The notebook demos will allow the users to visualize and experiment with these concepts.

#### Compute and Plot the Envelope of a Drum Hit:

- **Goal:** Visualize the attack, decay, sustain, and release stages of a drum hit.
- **User Action:** Users can use a slider to adjust the window size and observe how the envelope changes.

#### Listen to Segments with High vs. Low Zero-Crossing Rate (ZCR):

- **Goal:** Compare segments of audio that have different ZCR values.
- **User Action:** Users will hear the difference between sounds with high ZCR (e.g., noise, cymbals) vs. low ZCR (e.g., speech, sustained notes).

#### Pitch Detection: Compare Autocorrelation vs. librosa.pyin on a Sustained Note:

- **Goal:** Understand how pitch detection works using two methods: autocorrelation and the `librosa.pyin` method, which is specifically designed for pitch tracking in musical signals.
- **User Action:** Users will compare the results of pitch detection using both methods on a sustained note.

---

### Exercise

#### Build a Simple Voice-Activity Detector Using Energy Thresholding

- **Objective:** Create a voice-activity detector (VAD) that can distinguish between periods of speech and silence based on energy thresholding.

The VAD will use energy levels to detect if speech is present in an audio signal.

##### Steps:
1. Load an audio clip (e.g., a speech recording).
2. Compute the RMS energy for the signal over time.
3. Set an energy threshold to distinguish speech from silence.
4. Visualize the VAD results by plotting the energy over time and marking the speech segments.
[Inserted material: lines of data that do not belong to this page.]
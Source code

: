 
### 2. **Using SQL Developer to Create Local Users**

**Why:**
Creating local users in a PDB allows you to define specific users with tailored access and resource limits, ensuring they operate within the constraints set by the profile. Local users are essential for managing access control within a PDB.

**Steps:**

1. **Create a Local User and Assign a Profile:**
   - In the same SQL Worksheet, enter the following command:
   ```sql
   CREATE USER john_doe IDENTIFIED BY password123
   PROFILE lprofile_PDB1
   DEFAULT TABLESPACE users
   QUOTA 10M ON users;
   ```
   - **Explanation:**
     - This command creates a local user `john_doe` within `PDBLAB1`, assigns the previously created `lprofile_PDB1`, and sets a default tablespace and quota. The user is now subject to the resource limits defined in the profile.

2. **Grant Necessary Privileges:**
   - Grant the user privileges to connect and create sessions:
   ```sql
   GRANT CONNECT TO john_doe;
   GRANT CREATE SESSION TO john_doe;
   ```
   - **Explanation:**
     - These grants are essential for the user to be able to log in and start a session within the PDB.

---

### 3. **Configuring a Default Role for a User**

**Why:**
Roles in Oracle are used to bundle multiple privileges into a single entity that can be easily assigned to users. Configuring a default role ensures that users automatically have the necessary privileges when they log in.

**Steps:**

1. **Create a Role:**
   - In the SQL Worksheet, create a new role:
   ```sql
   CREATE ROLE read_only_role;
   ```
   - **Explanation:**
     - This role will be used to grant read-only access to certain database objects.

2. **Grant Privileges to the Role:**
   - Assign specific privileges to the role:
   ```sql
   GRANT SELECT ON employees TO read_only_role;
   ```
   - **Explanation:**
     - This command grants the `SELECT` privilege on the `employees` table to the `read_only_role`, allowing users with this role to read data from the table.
This exercise will help users understand how energy-based methods can be applied to detect voice activity in audio recordings.

---

### Summary

Time-domain analysis is critical for audio signal processing, where we look at how signals evolve over time.

In this module, you will learn about amplitude envelope, zero-crossing rate, RMS energy, and autocorrelation techniques for pitch detection.

The exercises will provide hands-on experience with detecting speech, visualizing energy envelopes, and comparing pitch detection methods.

---

### Next Steps:
For Module 2, follow the notebook demos and exercises to explore time-domain features like amplitude envelopes, ZCR, RMS energy, and autocorrelation.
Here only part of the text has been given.